Source texts of formatted documents
================================

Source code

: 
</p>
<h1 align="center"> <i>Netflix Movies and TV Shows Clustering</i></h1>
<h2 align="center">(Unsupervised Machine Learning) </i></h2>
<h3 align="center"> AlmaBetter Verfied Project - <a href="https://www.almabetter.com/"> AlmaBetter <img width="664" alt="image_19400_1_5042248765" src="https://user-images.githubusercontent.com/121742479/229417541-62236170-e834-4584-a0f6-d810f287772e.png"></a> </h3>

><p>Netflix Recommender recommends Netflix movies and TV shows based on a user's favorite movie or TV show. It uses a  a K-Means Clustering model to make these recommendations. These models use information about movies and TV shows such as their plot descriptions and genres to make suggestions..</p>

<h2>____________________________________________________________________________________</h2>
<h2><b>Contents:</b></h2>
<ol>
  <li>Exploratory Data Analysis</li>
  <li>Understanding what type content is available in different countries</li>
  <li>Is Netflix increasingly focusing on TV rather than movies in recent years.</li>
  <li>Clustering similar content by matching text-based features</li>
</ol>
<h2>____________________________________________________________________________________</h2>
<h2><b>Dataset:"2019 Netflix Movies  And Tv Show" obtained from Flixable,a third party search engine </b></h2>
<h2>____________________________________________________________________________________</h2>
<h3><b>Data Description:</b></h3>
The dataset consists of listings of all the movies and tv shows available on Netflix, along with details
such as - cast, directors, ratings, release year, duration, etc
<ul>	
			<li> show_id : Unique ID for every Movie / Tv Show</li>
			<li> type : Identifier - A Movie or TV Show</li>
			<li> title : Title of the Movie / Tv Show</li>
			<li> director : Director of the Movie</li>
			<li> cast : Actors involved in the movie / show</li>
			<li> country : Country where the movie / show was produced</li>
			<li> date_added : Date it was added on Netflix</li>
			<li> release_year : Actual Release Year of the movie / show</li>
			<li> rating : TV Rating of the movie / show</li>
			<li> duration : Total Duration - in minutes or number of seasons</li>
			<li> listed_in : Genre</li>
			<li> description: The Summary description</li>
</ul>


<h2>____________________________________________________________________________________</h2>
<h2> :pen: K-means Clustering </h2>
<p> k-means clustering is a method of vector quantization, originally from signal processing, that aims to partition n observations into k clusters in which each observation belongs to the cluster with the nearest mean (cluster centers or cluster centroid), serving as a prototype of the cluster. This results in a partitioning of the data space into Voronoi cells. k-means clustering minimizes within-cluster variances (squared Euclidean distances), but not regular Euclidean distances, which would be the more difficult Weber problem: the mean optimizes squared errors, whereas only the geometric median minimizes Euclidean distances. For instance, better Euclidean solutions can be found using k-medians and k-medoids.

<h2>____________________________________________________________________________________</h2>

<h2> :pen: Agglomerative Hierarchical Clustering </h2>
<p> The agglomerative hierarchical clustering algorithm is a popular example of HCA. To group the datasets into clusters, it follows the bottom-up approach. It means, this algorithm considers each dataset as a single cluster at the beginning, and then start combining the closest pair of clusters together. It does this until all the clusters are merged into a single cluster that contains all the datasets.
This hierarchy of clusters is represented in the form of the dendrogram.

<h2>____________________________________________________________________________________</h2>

================================

• [Work to complete] All the entries are to be set down exactly as they appear.

• [Response]
Source code

: 
</p>
<h1 align="center"> <i>Netflix Movies and TV Shows Clustering</i></h1>
<h2 align="center">(Unsupervised Machine Learning) </i></h2>
<h3 align="center"> AlmaBetter Verfied Project - <a href="https://www.almabetter.com/"> AlmaBetter <img width="664" alt="image_19400_1_5042248765" src="https://user-images.githubusercontent.com/121742479/229417541-62236170-e834-4584-a0f6-d810f287772e.png"></a> </h3>

><p>Netflix Recommender recommends Netflix movies and TV shows based on a user's favorite movie or TV show. It uses a  a K-Means Clustering model to make these recommendations. These models use information about movies and TV shows such as their plot descriptions and genres to make suggestions..</p>

<h2>____________________________________________________________________________________</h2>
<h2><b>Contents:</b></h2>
<ol>
  <li>Exploratory Data Analysis</li>
  <li>Understanding what type content is available in different countries</li>
  <li>Is Netflix increasingly focusing on TV rather than movies in recent years.</li>
  <li>Clustering similar content by matching text-based features</li>
</ol>
<h2>____________________________________________________________________________________</h2>
<h2><b>Dataset:"2019 Netflix Movies  And Tv Show" obtained from Flixable,a third party search engine </b></h2>
<h2>____________________________________________________________________________________</h2>
<h3><b>Data Description:</b></h3>
The dataset consists of listings of all the movies and tv shows available on Netflix, along with details
such as - cast, directors, ratings, release year, duration, etc
<ul>	
			<li> show_id : Unique ID for every Movie / Tv Show</li>
			<li> type : Identifier - A Movie or TV Show</li>
			<li> title : Title of the Movie / Tv Show</li>
			<li> director : Director of the Movie</li>
			<li> cast : Actors involved in the movie / show</li>
			<li> country : Country where the movie / show was produced</li>
			<li> date_added : Date it was added on Netflix</li>
			<li> release_year : Actual Release Year of the movie / show</li>
			<li> rating : TV Rating of the movie / show</li>
			<li> duration : Total Duration - in minutes or number of seasons</li>
			<li> listed_in : Genre</li>
			<li> description: The Summary description</li>
</ul>


<h2>____________________________________________________________________________________</h2>
<h2> :pen: K-means Clustering </h2>
<p> k-means clustering is a method of vector quantization, originally from signal processing, that aims to partition n observations into k clusters in which each observation belongs to the cluster with the nearest mean (cluster centers or cluster centroid), serving as a prototype of the cluster. This results in a partitioning of the data space into Voronoi cells. k-means clustering minimizes within-cluster variances (squared Euclidean distances), but not regular Euclidean distances, which would be the more difficult Weber problem: the mean optimizes squared errors, whereas only the geometric median minimizes Euclidean distances. For instance, better Euclidean solutions can be found using k-medians and k-medoids.

<h2>____________________________________________________________________________________</h2>

<h2> :pen: Agglomerative Hierarchical Clustering </h2>
<p> The agglomerative hierarchical clustering algorithm is a popular example of HCA. To group the datasets into clusters, it follows the bottom-up approach. It means, this algorithm considers each dataset as a single cluster at the beginning, and then start combining the closest pair of clusters together. It does this until all the clusters are merged into a single cluster that contains all the datasets.
This hierarchy of clusters is represented in the form of the dendrogram.

<h2>____________________________________________________________________________________</h2>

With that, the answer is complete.